_Dataset records:_
• • •

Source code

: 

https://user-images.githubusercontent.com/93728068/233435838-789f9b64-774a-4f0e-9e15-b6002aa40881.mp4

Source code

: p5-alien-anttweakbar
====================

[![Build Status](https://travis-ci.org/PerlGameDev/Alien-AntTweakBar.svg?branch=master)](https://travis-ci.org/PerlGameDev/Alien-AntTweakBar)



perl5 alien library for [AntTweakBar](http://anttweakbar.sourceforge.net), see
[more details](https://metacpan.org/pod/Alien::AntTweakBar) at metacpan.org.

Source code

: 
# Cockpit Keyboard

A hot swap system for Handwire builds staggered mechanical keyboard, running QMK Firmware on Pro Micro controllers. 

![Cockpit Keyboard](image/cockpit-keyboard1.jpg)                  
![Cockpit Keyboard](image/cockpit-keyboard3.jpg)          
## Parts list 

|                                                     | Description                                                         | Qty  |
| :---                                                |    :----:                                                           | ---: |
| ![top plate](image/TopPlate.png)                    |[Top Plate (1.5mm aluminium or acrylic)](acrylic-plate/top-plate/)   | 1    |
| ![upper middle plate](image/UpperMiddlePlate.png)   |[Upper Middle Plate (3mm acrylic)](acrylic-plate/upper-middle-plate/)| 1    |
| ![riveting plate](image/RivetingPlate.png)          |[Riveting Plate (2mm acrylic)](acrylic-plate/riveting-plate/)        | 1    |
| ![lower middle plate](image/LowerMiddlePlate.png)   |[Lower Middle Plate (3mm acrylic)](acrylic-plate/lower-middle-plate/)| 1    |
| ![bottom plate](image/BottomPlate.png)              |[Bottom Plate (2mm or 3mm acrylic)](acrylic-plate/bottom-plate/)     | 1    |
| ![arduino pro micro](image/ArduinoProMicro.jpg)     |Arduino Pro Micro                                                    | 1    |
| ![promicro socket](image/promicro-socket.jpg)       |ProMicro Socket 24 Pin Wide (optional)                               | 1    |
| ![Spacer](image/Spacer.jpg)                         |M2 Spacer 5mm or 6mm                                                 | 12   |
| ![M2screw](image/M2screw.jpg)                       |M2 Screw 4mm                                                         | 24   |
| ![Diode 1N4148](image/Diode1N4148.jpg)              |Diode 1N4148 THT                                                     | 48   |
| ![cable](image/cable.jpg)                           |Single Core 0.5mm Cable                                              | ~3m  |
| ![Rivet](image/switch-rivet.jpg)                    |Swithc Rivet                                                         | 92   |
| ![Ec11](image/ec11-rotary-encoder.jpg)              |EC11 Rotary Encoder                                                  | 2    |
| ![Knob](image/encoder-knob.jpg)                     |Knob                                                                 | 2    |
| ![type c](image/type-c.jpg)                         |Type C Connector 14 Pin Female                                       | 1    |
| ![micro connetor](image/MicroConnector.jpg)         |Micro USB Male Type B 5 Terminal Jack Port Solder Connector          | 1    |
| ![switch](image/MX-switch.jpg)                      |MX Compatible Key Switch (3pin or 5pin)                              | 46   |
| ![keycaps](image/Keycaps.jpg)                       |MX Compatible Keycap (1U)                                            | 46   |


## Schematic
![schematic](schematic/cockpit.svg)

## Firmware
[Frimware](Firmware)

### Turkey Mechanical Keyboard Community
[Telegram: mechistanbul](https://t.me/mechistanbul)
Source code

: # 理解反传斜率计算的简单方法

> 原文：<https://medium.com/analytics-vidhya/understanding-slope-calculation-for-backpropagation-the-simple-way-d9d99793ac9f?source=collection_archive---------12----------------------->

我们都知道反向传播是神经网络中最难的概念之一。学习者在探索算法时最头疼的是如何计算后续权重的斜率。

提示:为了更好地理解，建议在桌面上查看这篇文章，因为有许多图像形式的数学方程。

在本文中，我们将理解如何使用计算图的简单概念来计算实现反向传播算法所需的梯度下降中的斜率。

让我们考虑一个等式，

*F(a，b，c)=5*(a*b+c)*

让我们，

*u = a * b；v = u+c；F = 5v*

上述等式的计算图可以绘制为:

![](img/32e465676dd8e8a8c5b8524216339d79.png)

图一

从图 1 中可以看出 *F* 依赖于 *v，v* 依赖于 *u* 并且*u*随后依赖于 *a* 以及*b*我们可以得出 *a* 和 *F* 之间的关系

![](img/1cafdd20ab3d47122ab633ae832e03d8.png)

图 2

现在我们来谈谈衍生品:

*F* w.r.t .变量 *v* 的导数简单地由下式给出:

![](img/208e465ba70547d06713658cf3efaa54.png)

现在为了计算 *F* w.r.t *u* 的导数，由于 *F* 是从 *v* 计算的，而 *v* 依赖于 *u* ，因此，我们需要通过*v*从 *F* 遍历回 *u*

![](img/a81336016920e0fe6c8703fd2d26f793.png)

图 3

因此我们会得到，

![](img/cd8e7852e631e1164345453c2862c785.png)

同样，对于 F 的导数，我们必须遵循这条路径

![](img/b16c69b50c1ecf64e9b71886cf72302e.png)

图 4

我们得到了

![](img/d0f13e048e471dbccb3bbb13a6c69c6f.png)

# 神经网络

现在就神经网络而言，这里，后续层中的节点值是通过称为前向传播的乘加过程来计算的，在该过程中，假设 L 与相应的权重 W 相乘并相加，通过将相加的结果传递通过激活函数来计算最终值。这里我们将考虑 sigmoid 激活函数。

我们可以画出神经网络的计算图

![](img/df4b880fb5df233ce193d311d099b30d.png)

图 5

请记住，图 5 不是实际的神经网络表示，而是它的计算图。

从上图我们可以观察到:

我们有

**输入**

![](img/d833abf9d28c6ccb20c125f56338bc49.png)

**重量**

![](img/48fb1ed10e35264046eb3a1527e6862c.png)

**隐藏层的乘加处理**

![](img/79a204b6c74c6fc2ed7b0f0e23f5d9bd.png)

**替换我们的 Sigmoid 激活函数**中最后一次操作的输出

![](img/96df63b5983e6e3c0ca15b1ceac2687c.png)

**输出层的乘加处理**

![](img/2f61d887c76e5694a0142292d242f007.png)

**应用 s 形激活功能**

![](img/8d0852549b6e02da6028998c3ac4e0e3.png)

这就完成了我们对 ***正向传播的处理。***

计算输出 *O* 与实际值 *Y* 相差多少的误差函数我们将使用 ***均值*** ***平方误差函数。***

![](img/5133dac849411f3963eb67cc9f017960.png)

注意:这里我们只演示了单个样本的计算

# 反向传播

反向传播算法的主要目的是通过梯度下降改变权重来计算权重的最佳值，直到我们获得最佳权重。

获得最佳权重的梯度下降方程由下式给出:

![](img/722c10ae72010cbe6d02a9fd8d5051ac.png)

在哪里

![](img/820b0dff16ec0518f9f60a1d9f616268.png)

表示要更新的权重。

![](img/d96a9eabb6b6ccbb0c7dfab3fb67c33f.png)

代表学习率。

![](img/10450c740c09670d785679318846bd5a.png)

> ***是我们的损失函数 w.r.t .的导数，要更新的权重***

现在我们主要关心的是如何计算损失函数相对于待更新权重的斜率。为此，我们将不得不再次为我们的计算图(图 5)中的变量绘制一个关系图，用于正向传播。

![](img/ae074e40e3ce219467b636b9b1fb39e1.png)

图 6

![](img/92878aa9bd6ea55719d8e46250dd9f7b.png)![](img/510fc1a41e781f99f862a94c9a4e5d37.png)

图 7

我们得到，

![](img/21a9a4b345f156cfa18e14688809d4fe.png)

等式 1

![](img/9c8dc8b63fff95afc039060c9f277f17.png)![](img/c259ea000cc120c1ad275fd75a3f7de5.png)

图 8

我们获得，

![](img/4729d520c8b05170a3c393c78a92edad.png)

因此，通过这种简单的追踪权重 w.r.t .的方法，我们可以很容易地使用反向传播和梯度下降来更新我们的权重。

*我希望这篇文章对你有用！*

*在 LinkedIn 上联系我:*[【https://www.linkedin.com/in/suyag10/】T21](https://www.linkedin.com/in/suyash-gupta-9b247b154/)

• • •

_What you will do:_ Copy out the whole listing above, leaving each line exactly as it stands.

_Answer for this exercise:_
Source code

: 

https://user-images.githubusercontent.com/93728068/233435838-789f9b64-774a-4f0e-9e15-b6002aa40881.mp4

Source code

: p5-alien-anttweakbar
====================

[![Build Status](https://travis-ci.org/PerlGameDev/Alien-AntTweakBar.svg?branch=master)](https://travis-ci.org/PerlGameDev/Alien-AntTweakBar)



perl5 alien library for [AntTweakBar](http://anttweakbar.sourceforge.net), see
[more details](https://metacpan.org/pod/Alien::AntTweakBar) at metacpan.org.

Source code

: 
# Cockpit Keyboard

A hot swap system for Handwire builds staggered mechanical keyboard, running QMK Firmware on Pro Micro controllers. 

![Cockpit Keyboard](image/cockpit-keyboard1.jpg)                  
![Cockpit Keyboard](image/cockpit-keyboard3.jpg)          
## Parts list 

|                                                     | Description                                                         | Qty  |
| :---                                                |    :----:                                                           | ---: |
| ![top plate](image/TopPlate.png)                    |[Top Plate (1.5mm aluminium or acrylic)](acrylic-plate/top-plate/)   | 1    |
| ![upper middle plate](image/UpperMiddlePlate.png)   |[Upper Middle Plate (3mm acrylic)](acrylic-plate/upper-middle-plate/)| 1    |
| ![riveting plate](image/RivetingPlate.png)          |[Riveting Plate (2mm acrylic)](acrylic-plate/riveting-plate/)        | 1    |
| ![lower middle plate](image/LowerMiddlePlate.png)   |[Lower Middle Plate (3mm acrylic)](acrylic-plate/lower-middle-plate/)| 1    |
| ![bottom plate](image/BottomPlate.png)              |[Bottom Plate (2mm or 3mm acrylic)](acrylic-plate/bottom-plate/)     | 1    |
| ![arduino pro micro](image/ArduinoProMicro.jpg)     |Arduino Pro Micro                                                    | 1    |
| ![promicro socket](image/promicro-socket.jpg)       |ProMicro Socket 24 Pin Wide (optional)                               | 1    |
| ![Spacer](image/Spacer.jpg)                         |M2 Spacer 5mm or 6mm                                                 | 12   |
| ![M2screw](image/M2screw.jpg)                       |M2 Screw 4mm                                                         | 24   |
| ![Diode 1N4148](image/Diode1N4148.jpg)              |Diode 1N4148 THT                                                     | 48   |
| ![cable](image/cable.jpg)                           |Single Core 0.5mm Cable                                              | ~3m  |
| ![Rivet](image/switch-rivet.jpg)                    |Swithc Rivet                                                         | 92   |
| ![Ec11](image/ec11-rotary-encoder.jpg)              |EC11 Rotary Encoder                                                  | 2    |
| ![Knob](image/encoder-knob.jpg)                     |Knob                                                                 | 2    |
| ![type c](image/type-c.jpg)                         |Type C Connector 14 Pin Female                                       | 1    |
| ![micro connetor](image/MicroConnector.jpg)         |Micro USB Male Type B 5 Terminal Jack Port Solder Connector          | 1    |
| ![switch](image/MX-switch.jpg)                      |MX Compatible Key Switch (3pin or 5pin)                              | 46   |
| ![keycaps](image/Keycaps.jpg)                       |MX Compatible Keycap (1U)                                            | 46   |


## Schematic
![schematic](schematic/cockpit.svg)

## Firmware
[Frimware](Firmware)

### Turkey Mechanical Keyboard Community
[Telegram: mechistanbul](https://t.me/mechistanbul)
Source code

: # 理解反传斜率计算的简单方法

> 原文：<https://medium.com/analytics-vidhya/understanding-slope-calculation-for-backpropagation-the-simple-way-d9d99793ac9f?source=collection_archive---------12----------------------->

我们都知道反向传播是神经网络中最难的概念之一。学习者在探索算法时最头疼的是如何计算后续权重的斜率。

提示:为了更好地理解，建议在桌面上查看这篇文章，因为有许多图像形式的数学方程。

在本文中，我们将理解如何使用计算图的简单概念来计算实现反向传播算法所需的梯度下降中的斜率。

让我们考虑一个等式，

*F(a，b，c)=5*(a*b+c)*

让我们，

*u = a * b；v = u+c；F = 5v*

上述等式的计算图可以绘制为:

![](img/32e465676dd8e8a8c5b8524216339d79.png)

图一

从图 1 中可以看出 *F* 依赖于 *v，v* 依赖于 *u* 并且*u*随后依赖于 *a* 以及*b*我们可以得出 *a* 和 *F* 之间的关系

![](img/1cafdd20ab3d47122ab633ae832e03d8.png)

图 2

现在我们来谈谈衍生品:

*F* w.r.t .变量 *v* 的导数简单地由下式给出:

![](img/208e465ba70547d06713658cf3efaa54.png)

现在为了计算 *F* w.r.t *u* 的导数，由于 *F* 是从 *v* 计算的，而 *v* 依赖于 *u* ，因此，我们需要通过*v*从 *F* 遍历回 *u*

![](img/a81336016920e0fe6c8703fd2d26f793.png)

图 3

因此我们会得到，

![](img/cd8e7852e631e1164345453c2862c785.png)

同样，对于 F 的导数，我们必须遵循这条路径

![](img/b16c69b50c1ecf64e9b71886cf72302e.png)

图 4

我们得到了

![](img/d0f13e048e471dbccb3bbb13a6c69c6f.png)

# 神经网络

现在就神经网络而言，这里，后续层中的节点值是通过称为前向传播的乘加过程来计算的，在该过程中，假设 L 与相应的权重 W 相乘并相加，通过将相加的结果传递通过激活函数来计算最终值。这里我们将考虑 sigmoid 激活函数。

我们可以画出神经网络的计算图

![](img/df4b880fb5df233ce193d311d099b30d.png)

图 5

请记住，图 5 不是实际的神经网络表示，而是它的计算图。

从上图我们可以观察到:

我们有

**输入**

![](img/d833abf9d28c6ccb20c125f56338bc49.png)

**重量**

![](img/48fb1ed10e35264046eb3a1527e6862c.png)

**隐藏层的乘加处理**

![](img/79a204b6c74c6fc2ed7b0f0e23f5d9bd.png)

**替换我们的 Sigmoid 激活函数**中最后一次操作的输出

![](img/96df63b5983e6e3c0ca15b1ceac2687c.png)

**输出层的乘加处理**

![](img/2f61d887c76e5694a0142292d242f007.png)

**应用 s 形激活功能**

![](img/8d0852549b6e02da6028998c3ac4e0e3.png)

这就完成了我们对 ***正向传播的处理。***

计算输出 *O* 与实际值 *Y* 相差多少的误差函数我们将使用 ***均值*** ***平方误差函数。***

![](img/5133dac849411f3963eb67cc9f017960.png)

注意:这里我们只演示了单个样本的计算

# 反向传播

反向传播算法的主要目的是通过梯度下降改变权重来计算权重的最佳值，直到我们获得最佳权重。

获得最佳权重的梯度下降方程由下式给出:

![](img/722c10ae72010cbe6d02a9fd8d5051ac.png)

在哪里

![](img/820b0dff16ec0518f9f60a1d9f616268.png)

表示要更新的权重。

![](img/d96a9eabb6b6ccbb0c7dfab3fb67c33f.png)

代表学习率。

![](img/10450c740c09670d785679318846bd5a.png)

> ***是我们的损失函数 w.r.t .的导数，要更新的权重***

现在我们主要关心的是如何计算损失函数相对于待更新权重的斜率。为此，我们将不得不再次为我们的计算图(图 5)中的变量绘制一个关系图，用于正向传播。

![](img/ae074e40e3ce219467b636b9b1fb39e1.png)

图 6

![](img/92878aa9bd6ea55719d8e46250dd9f7b.png)![](img/510fc1a41e781f99f862a94c9a4e5d37.png)

图 7

我们得到，

![](img/21a9a4b345f156cfa18e14688809d4fe.png)

等式 1

![](img/9c8dc8b63fff95afc039060c9f277f17.png)![](img/c259ea000cc120c1ad275fd75a3f7de5.png)

图 8

我们获得，

![](img/4729d520c8b05170a3c393c78a92edad.png)

因此，通过这种简单的追踪权重 w.r.t .的方法，我们可以很容易地使用反向传播和梯度下降来更新我们的权重。

*我希望这篇文章对你有用！*

*在 LinkedIn 上联系我:*[【https://www.linkedin.com/in/suyag10/】T21](https://www.linkedin.com/in/suyash-gupta-9b247b154/)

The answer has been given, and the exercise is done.